Friday 25 January 2013

Agency nurses – friend or foe?

London, Friday 25 January 2013 – More often than not, agency healthcare professionals are the first in line for blame when overstretched hospitals experience complications and/or lowered levels of care. However, given the current healthcare situation, are we getting it wrong?

HCL Nursing Managing Director Helen Rudanec has spoken out against recent articles in The Daily Mail and The Telegraph, and states agency staff are an invaluable resource to the NHS, flexing with trusts to accommodate annual leave, training, sickness and absence and provide flexible staffing solutions for vacant posts.

“It’s almost too easy to make agency staff the fall guy in the current resource squeeze. Hospitals are trying desperately to operate at their most efficient level while trying to meet and maintain high levels of service. Stress levels of permanent staff are at an all time high, and cuts are contributing to dangerously low staffing levels and skill shortages, absolutely.” Ms Rudanec says.

“As a business, we are constantly investing in our consultants and candidates to maintain the highest levels of customer service, compliance and in-depth quality management. We promote a culture of excellence, transparency and compliance. Every one of our candidates is registered, qualified, CRB checked as a minimum requirement, and this costs the agency a great deal in time and money.  There is a long list of pre-screening checks and assessments most agencies working with the NHS carry out on all its agency workers prior to working with a client hospital” She said.

The modern workforce in the UK has changed significantly, with latest figures from the Recruitment & Employment Confederation (REC) showing the UK has the highest number of temporary workers in Europe.
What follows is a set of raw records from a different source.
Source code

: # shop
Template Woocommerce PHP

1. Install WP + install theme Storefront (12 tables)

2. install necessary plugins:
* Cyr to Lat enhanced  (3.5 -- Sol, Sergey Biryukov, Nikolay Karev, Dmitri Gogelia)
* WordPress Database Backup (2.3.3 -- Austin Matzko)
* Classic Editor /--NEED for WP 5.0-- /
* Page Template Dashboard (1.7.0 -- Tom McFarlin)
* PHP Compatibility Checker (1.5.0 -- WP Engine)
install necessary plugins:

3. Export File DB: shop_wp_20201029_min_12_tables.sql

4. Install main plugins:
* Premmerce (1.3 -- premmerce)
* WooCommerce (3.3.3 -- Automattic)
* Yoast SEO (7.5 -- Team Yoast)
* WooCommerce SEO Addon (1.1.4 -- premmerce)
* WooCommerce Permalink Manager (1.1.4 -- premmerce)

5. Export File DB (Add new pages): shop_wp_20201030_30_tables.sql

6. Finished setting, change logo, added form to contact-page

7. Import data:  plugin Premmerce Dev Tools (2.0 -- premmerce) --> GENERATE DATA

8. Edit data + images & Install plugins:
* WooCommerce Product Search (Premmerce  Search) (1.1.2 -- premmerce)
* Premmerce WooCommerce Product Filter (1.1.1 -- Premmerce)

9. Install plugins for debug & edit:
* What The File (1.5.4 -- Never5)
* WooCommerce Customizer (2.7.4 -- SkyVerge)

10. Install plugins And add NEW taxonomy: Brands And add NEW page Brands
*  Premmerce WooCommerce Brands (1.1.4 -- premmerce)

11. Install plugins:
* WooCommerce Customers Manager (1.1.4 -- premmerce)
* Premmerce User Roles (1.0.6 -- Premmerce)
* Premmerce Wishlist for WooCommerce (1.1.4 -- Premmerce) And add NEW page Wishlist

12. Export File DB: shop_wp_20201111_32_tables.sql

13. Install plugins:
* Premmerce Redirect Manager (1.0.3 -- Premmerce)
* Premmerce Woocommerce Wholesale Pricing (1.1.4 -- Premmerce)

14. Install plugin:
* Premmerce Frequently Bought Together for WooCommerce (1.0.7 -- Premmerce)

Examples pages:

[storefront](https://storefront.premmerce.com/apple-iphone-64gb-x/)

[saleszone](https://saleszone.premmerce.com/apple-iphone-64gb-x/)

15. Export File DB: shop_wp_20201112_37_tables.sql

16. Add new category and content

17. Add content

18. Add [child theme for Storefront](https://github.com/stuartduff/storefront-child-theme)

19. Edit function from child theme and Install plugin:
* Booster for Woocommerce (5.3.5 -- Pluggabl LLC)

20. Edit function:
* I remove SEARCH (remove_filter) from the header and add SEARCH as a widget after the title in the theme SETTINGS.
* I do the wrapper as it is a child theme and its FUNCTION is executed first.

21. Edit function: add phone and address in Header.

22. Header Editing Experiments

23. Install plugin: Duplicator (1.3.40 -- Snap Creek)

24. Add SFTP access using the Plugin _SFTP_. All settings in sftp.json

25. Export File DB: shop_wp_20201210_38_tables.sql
With over 1.3 million temps working here in the UK, that’s over 5% of the UK workforce and growing.

“Working through an agency as a healthcare professional holds its own challenges and is not for the faint hearted. Our healthcare professionals are consummate professionals with the ability to hit the ground running and cope in any given situation.  They must have the ability to adapt to new environments and must have the experience to cope and operate as part of the team. ”

 “We work in partnership with trusts to keep departments at a safe level of staffing and to plan when flexible staff will be needed. It’s all about working smarter, so the emphasis falls on the importance of organisation and planning, which, as an agency, is our specialty.”

“Yes there are agencies in our market place who charge clients extortionate rates for nurses.  These work outside of the various NHS contracts and they end up paying far more to the nurses than contracted agencies.  Not all nursing agencies operate this way. HCL along with many other agencies offer a fair salary to our workers and a competitive charge to our clients.  We work on a longer term objective and work in partnership with our clients to assist in their daily management of staffing.  Most of the stories regarding agency nurses in the press are all around these high charging off contract agencies and this puts the wrong light on us all.”

Ms Rudanec also pointed out HCL operated on various healthcare framework agreements, designed to standardise healthcare costs, such as Government Procurement Service (GPS) and the London Procurement Programme (LPP).